There are a lot of things that we put into our emails and calls that trigger them to be deleted or not responded to by the prospect. Some of the common issues are that the message is too general, there’s no real value in it for the client, they’re way too long, they’re all about us and how great we are, we fill them with features/functions, etc. One of the main issues I see and personally have been a victim of is the weak, or no real, call to action.
The biggest offender of a weak/non call to action is the phrase “let me know.” The reason this one sticks out for me is that I got caught on it a while back. I got an inbound lead where a woman called me up and was interested in my training. She was actually REALLY interested in my training and was almost over the top with her enthusiasm about working with me (which should have been a red flag to begin with). She told me she had heard about my training from someone else and they were in desperate need of prospecting training. So, I got lazy on this one across the board. I didn’t get to power, understand the details of the decision-making process or criteria and, worst of all, didn’t lock her down for a next step after she asked me to send her information. She promised me she would get back to me next week.
Surprisingly enough, she actually did call me back the following week but I missed her call, so she left me a voice mail. On the voice mail, she told me she got my info, ran it by her boss and everything looked great … but … her boss didn’t want to release budget yet so it’s wasn’t a matter of IF they were going to do the training, just WHEN. Yeah right, I’ve heard that before.

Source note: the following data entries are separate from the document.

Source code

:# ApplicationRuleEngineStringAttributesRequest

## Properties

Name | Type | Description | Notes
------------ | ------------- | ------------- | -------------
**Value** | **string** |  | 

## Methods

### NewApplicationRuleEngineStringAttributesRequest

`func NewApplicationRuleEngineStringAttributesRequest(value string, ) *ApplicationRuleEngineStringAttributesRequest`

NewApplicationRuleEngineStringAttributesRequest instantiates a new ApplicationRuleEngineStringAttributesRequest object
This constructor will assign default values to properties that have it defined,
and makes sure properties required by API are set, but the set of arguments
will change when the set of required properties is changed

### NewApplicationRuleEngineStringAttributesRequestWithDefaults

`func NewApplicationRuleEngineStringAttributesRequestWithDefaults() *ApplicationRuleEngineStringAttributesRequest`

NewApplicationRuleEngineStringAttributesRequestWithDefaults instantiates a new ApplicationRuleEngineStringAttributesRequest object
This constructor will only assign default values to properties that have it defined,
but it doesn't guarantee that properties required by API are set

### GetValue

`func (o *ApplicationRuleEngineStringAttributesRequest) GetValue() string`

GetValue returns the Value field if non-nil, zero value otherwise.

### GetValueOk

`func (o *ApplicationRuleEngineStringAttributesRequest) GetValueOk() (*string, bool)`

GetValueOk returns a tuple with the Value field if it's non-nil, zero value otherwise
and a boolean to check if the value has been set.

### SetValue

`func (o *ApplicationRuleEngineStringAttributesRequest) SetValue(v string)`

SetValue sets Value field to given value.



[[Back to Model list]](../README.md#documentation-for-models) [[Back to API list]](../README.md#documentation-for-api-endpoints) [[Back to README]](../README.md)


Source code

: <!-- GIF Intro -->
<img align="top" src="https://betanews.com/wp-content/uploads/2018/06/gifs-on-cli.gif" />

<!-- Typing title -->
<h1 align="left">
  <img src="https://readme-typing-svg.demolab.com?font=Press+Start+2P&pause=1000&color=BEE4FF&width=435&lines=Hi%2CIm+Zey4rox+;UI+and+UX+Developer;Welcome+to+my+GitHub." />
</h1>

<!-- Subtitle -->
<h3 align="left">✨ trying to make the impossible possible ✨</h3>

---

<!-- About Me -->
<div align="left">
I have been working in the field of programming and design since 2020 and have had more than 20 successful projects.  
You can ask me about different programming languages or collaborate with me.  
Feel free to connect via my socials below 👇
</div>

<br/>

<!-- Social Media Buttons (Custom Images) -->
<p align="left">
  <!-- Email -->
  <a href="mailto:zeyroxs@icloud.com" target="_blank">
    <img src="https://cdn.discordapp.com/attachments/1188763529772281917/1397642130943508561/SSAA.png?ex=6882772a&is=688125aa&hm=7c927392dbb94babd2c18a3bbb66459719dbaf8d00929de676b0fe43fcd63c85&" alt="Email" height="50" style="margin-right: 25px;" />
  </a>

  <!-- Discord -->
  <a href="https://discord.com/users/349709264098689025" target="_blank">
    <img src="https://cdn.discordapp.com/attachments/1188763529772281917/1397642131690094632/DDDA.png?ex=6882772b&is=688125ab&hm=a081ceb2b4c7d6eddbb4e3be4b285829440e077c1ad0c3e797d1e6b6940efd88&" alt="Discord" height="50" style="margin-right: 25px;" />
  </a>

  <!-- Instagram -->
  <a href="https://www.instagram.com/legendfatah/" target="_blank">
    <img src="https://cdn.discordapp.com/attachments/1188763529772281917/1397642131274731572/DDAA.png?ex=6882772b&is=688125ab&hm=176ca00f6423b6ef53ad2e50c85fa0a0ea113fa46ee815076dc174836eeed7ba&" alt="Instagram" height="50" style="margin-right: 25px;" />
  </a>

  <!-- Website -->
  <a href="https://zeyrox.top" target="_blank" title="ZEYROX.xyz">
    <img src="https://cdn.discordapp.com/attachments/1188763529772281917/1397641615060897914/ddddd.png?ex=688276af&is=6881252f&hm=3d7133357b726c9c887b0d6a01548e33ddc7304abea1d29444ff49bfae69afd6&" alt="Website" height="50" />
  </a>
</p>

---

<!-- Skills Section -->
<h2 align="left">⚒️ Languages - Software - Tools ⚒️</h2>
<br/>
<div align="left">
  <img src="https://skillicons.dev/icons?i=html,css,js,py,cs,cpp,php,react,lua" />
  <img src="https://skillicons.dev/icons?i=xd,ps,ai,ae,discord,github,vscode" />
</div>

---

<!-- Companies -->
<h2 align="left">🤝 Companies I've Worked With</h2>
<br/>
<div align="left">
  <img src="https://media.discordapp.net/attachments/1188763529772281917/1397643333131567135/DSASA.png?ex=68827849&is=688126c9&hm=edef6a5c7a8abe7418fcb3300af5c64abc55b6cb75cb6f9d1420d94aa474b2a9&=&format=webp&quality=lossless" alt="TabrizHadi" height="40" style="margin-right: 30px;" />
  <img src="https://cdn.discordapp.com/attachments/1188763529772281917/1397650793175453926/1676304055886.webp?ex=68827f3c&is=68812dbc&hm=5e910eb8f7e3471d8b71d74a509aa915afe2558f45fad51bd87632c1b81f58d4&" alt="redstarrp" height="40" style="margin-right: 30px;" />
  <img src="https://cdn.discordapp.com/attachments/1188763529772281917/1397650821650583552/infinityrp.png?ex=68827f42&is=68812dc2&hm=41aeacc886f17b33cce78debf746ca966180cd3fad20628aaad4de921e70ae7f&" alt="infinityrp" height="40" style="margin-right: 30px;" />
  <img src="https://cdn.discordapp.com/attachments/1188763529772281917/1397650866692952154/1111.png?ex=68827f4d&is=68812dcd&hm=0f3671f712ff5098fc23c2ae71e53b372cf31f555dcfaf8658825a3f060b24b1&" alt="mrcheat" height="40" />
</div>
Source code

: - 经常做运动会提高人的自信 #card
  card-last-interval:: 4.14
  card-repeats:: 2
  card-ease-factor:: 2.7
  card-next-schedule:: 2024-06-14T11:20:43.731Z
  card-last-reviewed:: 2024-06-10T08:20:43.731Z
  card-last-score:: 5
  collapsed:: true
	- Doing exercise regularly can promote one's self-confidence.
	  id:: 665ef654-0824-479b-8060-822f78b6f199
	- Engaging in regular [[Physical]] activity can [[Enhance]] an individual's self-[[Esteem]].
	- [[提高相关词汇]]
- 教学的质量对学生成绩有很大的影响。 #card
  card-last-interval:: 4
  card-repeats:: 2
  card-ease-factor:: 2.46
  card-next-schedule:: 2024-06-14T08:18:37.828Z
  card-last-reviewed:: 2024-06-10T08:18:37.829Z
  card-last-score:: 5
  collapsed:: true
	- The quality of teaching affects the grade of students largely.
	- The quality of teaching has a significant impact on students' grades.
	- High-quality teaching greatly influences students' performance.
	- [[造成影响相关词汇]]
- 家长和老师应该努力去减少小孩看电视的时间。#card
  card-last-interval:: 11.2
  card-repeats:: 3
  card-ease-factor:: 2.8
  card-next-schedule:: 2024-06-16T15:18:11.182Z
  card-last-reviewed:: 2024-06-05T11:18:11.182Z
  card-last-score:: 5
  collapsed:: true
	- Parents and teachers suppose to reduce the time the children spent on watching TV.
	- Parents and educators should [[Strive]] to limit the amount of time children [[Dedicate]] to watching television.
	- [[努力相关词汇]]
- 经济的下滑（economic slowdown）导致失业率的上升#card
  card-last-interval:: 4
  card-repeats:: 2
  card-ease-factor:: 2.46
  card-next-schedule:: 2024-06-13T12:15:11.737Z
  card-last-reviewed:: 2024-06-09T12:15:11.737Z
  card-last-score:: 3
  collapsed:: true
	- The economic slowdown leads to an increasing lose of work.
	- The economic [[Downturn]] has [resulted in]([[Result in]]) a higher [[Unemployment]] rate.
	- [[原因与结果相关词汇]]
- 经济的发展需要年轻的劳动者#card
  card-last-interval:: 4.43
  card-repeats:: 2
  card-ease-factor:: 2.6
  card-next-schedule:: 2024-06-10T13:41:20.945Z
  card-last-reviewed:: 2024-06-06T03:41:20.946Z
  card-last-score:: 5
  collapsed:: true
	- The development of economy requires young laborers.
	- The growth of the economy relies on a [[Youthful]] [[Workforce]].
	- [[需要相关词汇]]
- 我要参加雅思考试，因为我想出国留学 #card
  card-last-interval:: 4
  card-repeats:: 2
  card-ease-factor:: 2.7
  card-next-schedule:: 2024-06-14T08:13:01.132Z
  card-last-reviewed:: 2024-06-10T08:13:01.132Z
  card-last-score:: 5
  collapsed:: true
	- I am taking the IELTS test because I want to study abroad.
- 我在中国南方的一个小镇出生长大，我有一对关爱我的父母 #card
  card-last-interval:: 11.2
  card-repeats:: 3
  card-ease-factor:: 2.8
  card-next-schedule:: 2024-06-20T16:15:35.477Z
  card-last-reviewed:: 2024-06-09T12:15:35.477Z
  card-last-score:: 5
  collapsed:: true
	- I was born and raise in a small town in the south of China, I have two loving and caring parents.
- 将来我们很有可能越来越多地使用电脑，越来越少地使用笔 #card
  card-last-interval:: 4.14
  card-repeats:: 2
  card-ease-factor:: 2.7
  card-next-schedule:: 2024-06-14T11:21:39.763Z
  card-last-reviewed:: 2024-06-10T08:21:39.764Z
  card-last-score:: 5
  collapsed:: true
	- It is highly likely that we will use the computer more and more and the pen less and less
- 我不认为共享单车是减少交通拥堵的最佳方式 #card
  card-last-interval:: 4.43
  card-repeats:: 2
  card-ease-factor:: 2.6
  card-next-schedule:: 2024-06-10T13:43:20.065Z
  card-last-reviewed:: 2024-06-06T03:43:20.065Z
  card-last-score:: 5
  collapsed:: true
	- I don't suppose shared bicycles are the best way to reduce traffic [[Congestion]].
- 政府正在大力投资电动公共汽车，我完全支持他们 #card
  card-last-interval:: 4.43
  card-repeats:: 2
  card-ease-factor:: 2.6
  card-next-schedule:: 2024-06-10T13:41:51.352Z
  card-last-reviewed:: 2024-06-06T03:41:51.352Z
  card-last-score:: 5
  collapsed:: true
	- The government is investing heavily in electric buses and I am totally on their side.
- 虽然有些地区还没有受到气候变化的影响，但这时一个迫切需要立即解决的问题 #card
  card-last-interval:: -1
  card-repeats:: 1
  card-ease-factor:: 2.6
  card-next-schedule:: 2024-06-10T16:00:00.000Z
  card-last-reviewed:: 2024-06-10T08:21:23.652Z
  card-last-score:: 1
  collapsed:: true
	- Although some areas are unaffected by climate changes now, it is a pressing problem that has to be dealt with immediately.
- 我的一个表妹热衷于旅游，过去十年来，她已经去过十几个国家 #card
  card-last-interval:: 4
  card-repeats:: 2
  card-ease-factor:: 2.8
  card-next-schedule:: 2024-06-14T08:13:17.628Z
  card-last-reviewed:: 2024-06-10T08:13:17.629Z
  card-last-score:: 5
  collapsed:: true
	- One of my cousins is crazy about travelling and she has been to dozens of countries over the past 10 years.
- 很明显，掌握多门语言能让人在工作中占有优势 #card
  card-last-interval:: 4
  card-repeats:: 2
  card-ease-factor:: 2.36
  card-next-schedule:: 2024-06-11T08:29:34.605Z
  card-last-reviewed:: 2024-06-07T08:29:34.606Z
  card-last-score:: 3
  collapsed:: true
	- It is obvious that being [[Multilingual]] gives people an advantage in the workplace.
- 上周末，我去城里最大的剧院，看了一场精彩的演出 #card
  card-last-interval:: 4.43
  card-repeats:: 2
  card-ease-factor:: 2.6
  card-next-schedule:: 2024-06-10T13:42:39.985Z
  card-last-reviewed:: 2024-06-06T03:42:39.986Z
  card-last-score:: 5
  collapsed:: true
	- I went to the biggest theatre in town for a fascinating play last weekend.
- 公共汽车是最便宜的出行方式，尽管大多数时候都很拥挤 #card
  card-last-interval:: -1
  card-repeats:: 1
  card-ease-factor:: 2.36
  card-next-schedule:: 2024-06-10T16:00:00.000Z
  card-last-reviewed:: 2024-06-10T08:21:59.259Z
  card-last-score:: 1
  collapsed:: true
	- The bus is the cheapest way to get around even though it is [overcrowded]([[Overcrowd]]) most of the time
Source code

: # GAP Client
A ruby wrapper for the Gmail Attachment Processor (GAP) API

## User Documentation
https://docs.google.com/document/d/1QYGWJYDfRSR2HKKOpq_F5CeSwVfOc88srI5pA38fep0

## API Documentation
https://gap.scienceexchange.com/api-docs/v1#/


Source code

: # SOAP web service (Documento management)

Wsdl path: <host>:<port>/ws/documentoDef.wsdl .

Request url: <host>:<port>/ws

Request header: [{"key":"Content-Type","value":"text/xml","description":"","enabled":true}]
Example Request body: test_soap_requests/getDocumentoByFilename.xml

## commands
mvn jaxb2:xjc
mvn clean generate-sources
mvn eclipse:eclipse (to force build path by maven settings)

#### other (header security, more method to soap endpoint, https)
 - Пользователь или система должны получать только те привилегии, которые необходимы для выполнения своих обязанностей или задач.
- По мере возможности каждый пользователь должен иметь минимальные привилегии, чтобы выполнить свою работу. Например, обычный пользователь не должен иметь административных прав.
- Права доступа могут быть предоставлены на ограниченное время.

So, I got lazy again. She called me and left a voice mail, which means she likes talking. I should have called her back but instead I emailed her back. In my email, I said I got her message and understand that timing and budget is always an issue and then to end it I said “let me know” when she wanted to reconnect. You know what her response was? “Sounds good.” And now I’m stuck in the “friend zone,” touching base and checking in all over the place and haven’t gotten a response since.
I’m not saying I would have guaranteed myself a meeting, but I at least would have given myself a chance if I had been more specific with my call to action and said something like “When are you free for a brief call to talk about timing and next steps?”
If you want something, ask for it. The more specific you are with your call to action, the better results you’re going to get. I have two main calls to action. One is “who is the best person to speak with about this?” and the other is “what’s the best way to get 15-30 minutes on your calendar?” If you get a “Let me know” from me these days, that pretty much means I don’t really care if we talk.